#### Exercise:
Below are records; reproduce exactly the lines from the first through the one containing "1) 캐릭터 – 플레이어, 좀비 2) 도시 3) 물 4) 마트".

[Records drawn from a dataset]
______
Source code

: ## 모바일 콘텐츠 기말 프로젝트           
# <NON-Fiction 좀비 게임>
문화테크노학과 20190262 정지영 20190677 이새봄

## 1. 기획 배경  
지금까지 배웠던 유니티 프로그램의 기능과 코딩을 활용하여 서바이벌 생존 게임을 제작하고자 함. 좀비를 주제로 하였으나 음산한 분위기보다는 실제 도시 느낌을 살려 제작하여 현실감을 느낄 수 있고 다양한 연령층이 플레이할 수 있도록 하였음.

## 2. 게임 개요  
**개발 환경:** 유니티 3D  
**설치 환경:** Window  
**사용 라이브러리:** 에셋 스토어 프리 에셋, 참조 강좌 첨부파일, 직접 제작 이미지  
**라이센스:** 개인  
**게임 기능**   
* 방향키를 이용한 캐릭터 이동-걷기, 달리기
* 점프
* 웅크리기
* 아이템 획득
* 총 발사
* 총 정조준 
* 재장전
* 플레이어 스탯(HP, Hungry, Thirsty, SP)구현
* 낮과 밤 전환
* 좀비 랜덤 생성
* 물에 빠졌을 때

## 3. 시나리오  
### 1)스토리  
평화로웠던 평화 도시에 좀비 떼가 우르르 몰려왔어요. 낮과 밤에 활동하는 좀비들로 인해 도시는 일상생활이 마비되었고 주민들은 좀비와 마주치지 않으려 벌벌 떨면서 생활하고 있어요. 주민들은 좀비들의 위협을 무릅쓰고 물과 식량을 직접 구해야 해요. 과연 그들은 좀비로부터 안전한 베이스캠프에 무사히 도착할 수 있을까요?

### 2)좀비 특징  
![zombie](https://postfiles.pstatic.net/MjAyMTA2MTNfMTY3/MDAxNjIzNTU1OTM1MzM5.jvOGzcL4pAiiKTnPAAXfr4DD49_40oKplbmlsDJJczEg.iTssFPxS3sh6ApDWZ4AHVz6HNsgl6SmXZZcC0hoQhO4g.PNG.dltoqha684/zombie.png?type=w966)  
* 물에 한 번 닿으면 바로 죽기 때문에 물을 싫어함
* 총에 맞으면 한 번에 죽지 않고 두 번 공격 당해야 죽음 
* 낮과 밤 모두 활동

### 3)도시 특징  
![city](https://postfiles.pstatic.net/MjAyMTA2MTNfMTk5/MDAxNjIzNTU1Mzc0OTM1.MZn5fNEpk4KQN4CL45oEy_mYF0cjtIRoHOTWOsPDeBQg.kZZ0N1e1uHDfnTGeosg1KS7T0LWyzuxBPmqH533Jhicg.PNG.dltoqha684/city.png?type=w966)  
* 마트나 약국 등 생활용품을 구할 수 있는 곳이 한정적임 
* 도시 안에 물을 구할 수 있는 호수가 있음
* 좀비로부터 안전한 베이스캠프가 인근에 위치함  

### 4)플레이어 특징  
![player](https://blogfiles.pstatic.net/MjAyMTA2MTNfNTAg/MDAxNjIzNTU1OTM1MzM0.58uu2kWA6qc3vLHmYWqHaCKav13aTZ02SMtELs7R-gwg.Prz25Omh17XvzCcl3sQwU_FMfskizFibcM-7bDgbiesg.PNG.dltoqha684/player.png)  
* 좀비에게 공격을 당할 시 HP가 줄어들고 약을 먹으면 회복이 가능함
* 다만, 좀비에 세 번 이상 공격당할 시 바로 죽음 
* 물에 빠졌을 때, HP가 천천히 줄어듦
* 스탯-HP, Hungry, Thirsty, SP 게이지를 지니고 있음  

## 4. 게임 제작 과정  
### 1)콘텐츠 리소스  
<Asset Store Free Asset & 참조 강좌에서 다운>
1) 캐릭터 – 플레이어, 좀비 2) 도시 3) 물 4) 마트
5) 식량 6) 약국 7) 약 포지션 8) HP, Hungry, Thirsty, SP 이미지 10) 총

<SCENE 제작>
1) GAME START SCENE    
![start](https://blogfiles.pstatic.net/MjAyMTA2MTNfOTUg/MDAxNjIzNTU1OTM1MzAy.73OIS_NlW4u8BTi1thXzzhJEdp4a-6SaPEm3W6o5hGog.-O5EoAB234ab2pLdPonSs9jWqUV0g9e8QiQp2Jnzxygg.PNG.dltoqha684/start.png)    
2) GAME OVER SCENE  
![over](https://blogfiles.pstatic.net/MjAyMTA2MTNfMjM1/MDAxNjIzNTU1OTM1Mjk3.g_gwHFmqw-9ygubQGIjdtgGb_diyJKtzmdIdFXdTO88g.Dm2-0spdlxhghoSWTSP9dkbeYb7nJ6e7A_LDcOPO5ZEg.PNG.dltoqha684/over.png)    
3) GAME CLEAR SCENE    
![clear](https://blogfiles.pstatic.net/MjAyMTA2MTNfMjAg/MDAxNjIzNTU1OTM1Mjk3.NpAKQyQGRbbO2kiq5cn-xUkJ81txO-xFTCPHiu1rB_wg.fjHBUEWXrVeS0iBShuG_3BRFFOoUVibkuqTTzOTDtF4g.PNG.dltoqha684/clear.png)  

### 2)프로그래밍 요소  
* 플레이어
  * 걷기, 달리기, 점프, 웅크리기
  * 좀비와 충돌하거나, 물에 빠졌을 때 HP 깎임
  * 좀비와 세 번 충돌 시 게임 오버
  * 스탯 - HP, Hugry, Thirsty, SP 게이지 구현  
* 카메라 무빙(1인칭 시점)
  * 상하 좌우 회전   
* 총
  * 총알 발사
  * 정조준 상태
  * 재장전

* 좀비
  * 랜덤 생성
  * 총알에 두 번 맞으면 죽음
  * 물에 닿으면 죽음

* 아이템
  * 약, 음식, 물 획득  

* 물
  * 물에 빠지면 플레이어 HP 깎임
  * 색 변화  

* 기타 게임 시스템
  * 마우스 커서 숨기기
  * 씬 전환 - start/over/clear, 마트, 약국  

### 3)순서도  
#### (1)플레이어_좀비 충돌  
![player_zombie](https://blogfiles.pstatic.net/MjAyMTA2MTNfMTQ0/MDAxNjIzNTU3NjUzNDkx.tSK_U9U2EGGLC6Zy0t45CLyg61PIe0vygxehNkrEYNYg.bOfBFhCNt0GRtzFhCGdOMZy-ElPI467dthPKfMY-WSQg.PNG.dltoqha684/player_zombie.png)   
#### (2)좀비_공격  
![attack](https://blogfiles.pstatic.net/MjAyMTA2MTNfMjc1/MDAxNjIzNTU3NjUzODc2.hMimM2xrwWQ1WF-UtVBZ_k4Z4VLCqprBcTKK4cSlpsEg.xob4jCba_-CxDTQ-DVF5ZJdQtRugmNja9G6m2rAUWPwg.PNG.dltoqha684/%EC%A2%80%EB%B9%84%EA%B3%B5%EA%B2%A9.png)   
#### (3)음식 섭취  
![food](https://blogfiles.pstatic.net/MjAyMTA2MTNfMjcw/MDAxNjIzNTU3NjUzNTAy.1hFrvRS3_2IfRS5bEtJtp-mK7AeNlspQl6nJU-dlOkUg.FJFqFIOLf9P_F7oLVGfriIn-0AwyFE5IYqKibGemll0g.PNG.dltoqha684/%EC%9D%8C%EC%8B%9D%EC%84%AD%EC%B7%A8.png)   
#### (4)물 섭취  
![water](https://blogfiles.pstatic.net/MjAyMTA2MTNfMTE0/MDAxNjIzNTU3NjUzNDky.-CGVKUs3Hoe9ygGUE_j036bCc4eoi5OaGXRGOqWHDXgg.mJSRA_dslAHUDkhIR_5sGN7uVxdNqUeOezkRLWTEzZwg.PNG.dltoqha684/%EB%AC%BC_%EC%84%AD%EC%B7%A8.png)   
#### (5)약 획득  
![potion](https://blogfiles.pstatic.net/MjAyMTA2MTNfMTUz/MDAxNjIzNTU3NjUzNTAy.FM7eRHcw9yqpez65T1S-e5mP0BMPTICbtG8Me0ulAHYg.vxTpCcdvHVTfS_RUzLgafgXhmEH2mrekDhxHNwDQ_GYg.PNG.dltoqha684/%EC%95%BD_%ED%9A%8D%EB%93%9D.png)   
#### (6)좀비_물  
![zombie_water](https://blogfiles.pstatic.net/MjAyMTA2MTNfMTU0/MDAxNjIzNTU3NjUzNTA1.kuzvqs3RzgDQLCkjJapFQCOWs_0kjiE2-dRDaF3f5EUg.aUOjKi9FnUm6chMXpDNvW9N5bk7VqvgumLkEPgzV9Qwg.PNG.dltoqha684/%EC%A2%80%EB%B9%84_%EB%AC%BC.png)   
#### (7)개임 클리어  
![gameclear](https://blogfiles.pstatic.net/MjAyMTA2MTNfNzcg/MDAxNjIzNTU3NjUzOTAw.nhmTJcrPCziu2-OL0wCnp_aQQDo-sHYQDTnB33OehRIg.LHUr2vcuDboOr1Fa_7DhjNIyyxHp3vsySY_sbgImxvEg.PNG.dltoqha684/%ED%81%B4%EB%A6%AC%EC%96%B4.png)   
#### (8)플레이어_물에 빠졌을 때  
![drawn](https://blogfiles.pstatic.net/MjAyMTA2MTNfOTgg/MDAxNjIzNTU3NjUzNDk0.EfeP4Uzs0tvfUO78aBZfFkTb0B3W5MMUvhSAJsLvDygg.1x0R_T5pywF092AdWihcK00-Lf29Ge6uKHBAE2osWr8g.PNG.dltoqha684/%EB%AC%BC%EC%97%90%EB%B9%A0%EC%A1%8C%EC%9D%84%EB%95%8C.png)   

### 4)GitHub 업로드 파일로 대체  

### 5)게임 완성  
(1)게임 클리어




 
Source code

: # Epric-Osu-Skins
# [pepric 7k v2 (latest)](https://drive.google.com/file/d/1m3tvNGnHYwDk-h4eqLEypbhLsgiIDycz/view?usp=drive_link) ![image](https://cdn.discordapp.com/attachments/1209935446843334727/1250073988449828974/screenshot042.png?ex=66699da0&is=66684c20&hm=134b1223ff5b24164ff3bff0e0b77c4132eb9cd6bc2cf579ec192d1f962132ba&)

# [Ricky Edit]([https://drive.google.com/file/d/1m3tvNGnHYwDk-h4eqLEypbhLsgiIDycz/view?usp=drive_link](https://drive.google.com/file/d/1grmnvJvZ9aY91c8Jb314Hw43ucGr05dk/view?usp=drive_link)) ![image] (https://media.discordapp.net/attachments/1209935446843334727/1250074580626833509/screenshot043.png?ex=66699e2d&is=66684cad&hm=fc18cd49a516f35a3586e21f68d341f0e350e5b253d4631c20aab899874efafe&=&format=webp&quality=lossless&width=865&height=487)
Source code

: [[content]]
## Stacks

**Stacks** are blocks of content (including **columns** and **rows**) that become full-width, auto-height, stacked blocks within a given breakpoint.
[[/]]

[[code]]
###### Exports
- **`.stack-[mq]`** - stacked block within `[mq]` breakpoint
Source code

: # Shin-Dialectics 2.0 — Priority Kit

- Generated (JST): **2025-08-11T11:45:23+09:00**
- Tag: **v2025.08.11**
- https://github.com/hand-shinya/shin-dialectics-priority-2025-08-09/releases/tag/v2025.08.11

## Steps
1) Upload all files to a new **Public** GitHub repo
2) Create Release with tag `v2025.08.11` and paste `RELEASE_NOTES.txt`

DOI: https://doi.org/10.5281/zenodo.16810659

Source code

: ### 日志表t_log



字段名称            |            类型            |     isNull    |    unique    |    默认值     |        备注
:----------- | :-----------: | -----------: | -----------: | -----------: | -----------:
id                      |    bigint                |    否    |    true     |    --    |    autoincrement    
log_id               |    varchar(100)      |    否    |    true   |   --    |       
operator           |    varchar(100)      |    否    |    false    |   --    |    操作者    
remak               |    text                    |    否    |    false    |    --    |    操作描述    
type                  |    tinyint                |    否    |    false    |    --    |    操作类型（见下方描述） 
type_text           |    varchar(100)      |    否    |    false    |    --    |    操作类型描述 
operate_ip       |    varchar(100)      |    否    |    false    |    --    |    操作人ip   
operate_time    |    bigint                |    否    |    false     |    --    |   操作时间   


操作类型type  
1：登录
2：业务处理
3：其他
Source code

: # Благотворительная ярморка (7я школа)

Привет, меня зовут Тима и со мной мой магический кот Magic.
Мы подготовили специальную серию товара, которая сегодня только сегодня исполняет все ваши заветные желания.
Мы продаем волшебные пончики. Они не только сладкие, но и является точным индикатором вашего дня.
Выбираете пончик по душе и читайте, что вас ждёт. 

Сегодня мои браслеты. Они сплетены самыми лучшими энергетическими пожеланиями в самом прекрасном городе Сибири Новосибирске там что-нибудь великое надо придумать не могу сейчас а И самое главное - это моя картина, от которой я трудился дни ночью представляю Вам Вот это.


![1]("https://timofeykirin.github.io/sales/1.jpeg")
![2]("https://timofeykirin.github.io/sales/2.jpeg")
______
#### Exercise result:
Source code

: ## 모바일 콘텐츠 기말 프로젝트           
# <NON-Fiction 좀비 게임>
문화테크노학과 20190262 정지영 20190677 이새봄

## 1. 기획 배경  
지금까지 배웠던 유니티 프로그램의 기능과 코딩을 활용하여 서바이벌 생존 게임을 제작하고자 함. 좀비를 주제로 하였으나 음산한 분위기보다는 실제 도시 느낌을 살려 제작하여 현실감을 느낄 수 있고 다양한 연령층이 플레이할 수 있도록 하였음.

## 2. 게임 개요  
**개발 환경:** 유니티 3D  
**설치 환경:** Window  
**사용 라이브러리:** 에셋 스토어 프리 에셋, 참조 강좌 첨부파일, 직접 제작 이미지  
**라이센스:** 개인  
**게임 기능**   
* 방향키를 이용한 캐릭터 이동-걷기, 달리기
* 점프
* 웅크리기
* 아이템 획득
* 총 발사
* 총 정조준 
* 재장전
* 플레이어 스탯(HP, Hungry, Thirsty, SP)구현
* 낮과 밤 전환
* 좀비 랜덤 생성
* 물에 빠졌을 때

## 3. 시나리오  
### 1)스토리  
평화로웠던 평화 도시에 좀비 떼가 우르르 몰려왔어요. 낮과 밤에 활동하는 좀비들로 인해 도시는 일상생활이 마비되었고 주민들은 좀비와 마주치지 않으려 벌벌 떨면서 생활하고 있어요. 주민들은 좀비들의 위협을 무릅쓰고 물과 식량을 직접 구해야 해요. 과연 그들은 좀비로부터 안전한 베이스캠프에 무사히 도착할 수 있을까요?

### 2)좀비 특징  
![zombie](https://postfiles.pstatic.net/MjAyMTA2MTNfMTY3/MDAxNjIzNTU1OTM1MzM5.jvOGzcL4pAiiKTnPAAXfr4DD49_40oKplbmlsDJJczEg.iTssFPxS3sh6ApDWZ4AHVz6HNsgl6SmXZZcC0hoQhO4g.PNG.dltoqha684/zombie.png?type=w966)  
* 물에 한 번 닿으면 바로 죽기 때문에 물을 싫어함
* 총에 맞으면 한 번에 죽지 않고 두 번 공격 당해야 죽음 
* 낮과 밤 모두 활동

### 3)도시 특징  
![city](https://postfiles.pstatic.net/MjAyMTA2MTNfMTk5/MDAxNjIzNTU1Mzc0OTM1.MZn5fNEpk4KQN4CL45oEy_mYF0cjtIRoHOTWOsPDeBQg.kZZ0N1e1uHDfnTGeosg1KS7T0LWyzuxBPmqH533Jhicg.PNG.dltoqha684/city.png?type=w966)  
* 마트나 약국 등 생활용품을 구할 수 있는 곳이 한정적임 
* 도시 안에 물을 구할 수 있는 호수가 있음
* 좀비로부터 안전한 베이스캠프가 인근에 위치함  

### 4)플레이어 특징  
![player](https://blogfiles.pstatic.net/MjAyMTA2MTNfNTAg/MDAxNjIzNTU1OTM1MzM0.58uu2kWA6qc3vLHmYWqHaCKav13aTZ02SMtELs7R-gwg.Prz25Omh17XvzCcl3sQwU_FMfskizFibcM-7bDgbiesg.PNG.dltoqha684/player.png)  
* 좀비에게 공격을 당할 시 HP가 줄어들고 약을 먹으면 회복이 가능함
* 다만, 좀비에 세 번 이상 공격당할 시 바로 죽음 
* 물에 빠졌을 때, HP가 천천히 줄어듦
* 스탯-HP, Hungry, Thirsty, SP 게이지를 지니고 있음  

## 4. 게임 제작 과정  
### 1)콘텐츠 리소스  
<Asset Store Free Asset & 참조 강좌에서 다운>
1) 캐릭터 – 플레이어, 좀비 2) 도시 3) 물 4) 마트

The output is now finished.